> _Exercise details_: All that is wanted is the lines from the first line of the listing below through the line containing "### path_params", written out exactly with pictures left out.

> _Provided entries_:
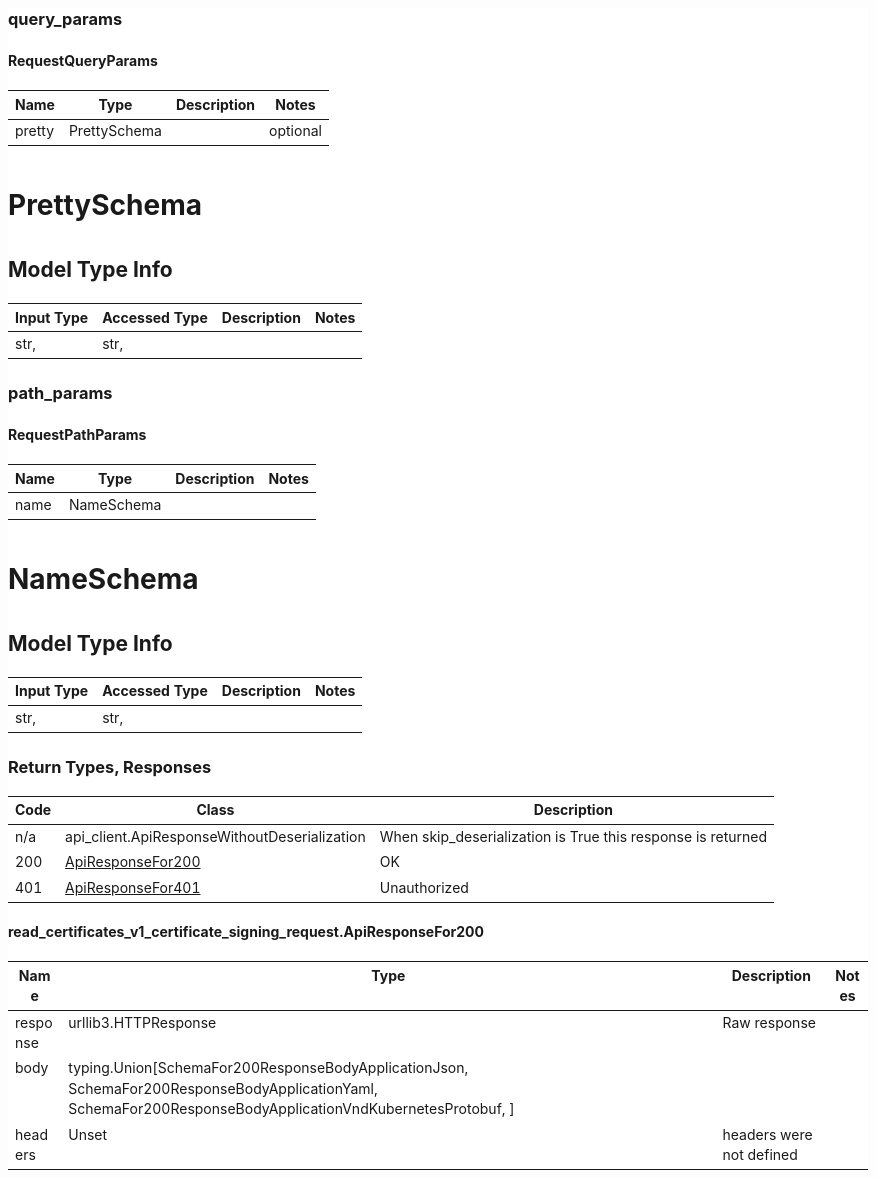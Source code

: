 
### query_params
#### RequestQueryParams

Name | Type | Description  | Notes
------------- | ------------- | ------------- | -------------
pretty | PrettySchema | | optional


# PrettySchema

## Model Type Info
Input Type | Accessed Type | Description | Notes
------------ | ------------- | ------------- | -------------
str,  | str,  |  | 

### path_params
#### RequestPathParams

Name | Type | Description  | Notes
------------- | ------------- | ------------- | -------------
name | NameSchema | | 

# NameSchema

## Model Type Info
Input Type | Accessed Type | Description | Notes
------------ | ------------- | ------------- | -------------
str,  | str,  |  | 

### Return Types, Responses

Code | Class | Description
------------- | ------------- | -------------
n/a | api_client.ApiResponseWithoutDeserialization | When skip_deserialization is True this response is returned
200 | [ApiResponseFor200](#read_certificates_v1_certificate_signing_request.ApiResponseFor200) | OK
401 | [ApiResponseFor401](#read_certificates_v1_certificate_signing_request.ApiResponseFor401) | Unauthorized

#### read_certificates_v1_certificate_signing_request.ApiResponseFor200
Name | Type | Description  | Notes
------------- | ------------- | ------------- | -------------
response | urllib3.HTTPResponse | Raw response |
body | typing.Union[SchemaFor200ResponseBodyApplicationJson, SchemaFor200ResponseBodyApplicationYaml, SchemaFor200ResponseBodyApplicationVndKubernetesProtobuf, ] |  |
headers | Unset | headers were not defined |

> _Problem solution_:
Source code

: 
### query_params
#### RequestQueryParams

Name | Type | Description  | Notes
------------- | ------------- | ------------- | -------------
pretty | PrettySchema | | optional


# PrettySchema

## Model Type Info
Input Type | Accessed Type | Description | Notes
------------ | ------------- | ------------- | -------------
str,  | str,  |  | 

### path_params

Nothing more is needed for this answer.